Give back only the lines in the records below from the one with "modular files. Following" to the one with "repository may be", both inclusive, word for word.

| DATA FOR ANALYSIS |
⁂
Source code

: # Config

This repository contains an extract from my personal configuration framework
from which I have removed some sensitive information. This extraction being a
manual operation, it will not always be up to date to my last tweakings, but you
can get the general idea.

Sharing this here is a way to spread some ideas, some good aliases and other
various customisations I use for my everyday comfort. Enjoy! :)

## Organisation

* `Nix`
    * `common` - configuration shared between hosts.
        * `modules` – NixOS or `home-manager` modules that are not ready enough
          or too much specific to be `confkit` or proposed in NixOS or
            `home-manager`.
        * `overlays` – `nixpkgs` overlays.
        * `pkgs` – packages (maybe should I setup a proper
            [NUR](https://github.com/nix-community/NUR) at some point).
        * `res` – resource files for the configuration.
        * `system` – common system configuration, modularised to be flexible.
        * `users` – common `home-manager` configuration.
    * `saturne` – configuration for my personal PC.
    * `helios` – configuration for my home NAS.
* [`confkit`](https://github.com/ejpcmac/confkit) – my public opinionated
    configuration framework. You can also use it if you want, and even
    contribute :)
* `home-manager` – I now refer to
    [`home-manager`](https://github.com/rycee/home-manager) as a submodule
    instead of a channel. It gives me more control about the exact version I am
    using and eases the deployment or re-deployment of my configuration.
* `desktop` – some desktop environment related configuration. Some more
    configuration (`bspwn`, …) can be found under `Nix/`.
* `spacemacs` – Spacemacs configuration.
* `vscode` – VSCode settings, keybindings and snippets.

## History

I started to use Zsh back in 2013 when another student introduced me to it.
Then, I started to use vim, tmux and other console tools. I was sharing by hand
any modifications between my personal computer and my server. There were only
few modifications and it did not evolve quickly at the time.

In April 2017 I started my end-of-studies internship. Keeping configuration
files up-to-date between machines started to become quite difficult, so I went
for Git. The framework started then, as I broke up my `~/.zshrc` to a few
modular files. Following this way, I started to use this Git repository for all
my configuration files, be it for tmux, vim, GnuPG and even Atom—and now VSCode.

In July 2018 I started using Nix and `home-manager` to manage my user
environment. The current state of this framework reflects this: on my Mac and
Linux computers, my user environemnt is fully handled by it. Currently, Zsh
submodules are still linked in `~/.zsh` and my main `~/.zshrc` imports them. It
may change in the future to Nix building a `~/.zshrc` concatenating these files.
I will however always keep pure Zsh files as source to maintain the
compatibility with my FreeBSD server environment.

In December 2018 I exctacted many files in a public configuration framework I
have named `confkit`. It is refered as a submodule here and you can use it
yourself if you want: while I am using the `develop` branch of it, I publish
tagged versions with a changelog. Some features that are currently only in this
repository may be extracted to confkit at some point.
⁂
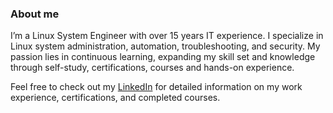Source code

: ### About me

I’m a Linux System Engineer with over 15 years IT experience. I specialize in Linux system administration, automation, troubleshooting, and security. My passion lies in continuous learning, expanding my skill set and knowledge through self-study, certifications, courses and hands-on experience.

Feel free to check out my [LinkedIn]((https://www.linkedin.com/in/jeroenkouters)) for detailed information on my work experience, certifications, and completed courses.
⁂
| REPLY |
modular files. Following this way, I started to use this Git repository for all
my configuration files, be it for tmux, vim, GnuPG and even Atom—and now VSCode.

In July 2018 I started using Nix and `home-manager` to manage my user
environment. The current state of this framework reflects this: on my Mac and
Linux computers, my user environemnt is fully handled by it. Currently, Zsh
submodules are still linked in `~/.zsh` and my main `~/.zshrc` imports them. It
may change in the future to Nix building a `~/.zshrc` concatenating these files.
I will however always keep pure Zsh files as source to maintain the
compatibility with my FreeBSD server environment.

In December 2018 I exctacted many files in a public configuration framework I
have named `confkit`. It is refered as a submodule here and you can use it
yourself if you want: while I am using the `develop` branch of it, I publish
tagged versions with a changelog. Some features that are currently only in this
repository may be extracted to confkit at some point.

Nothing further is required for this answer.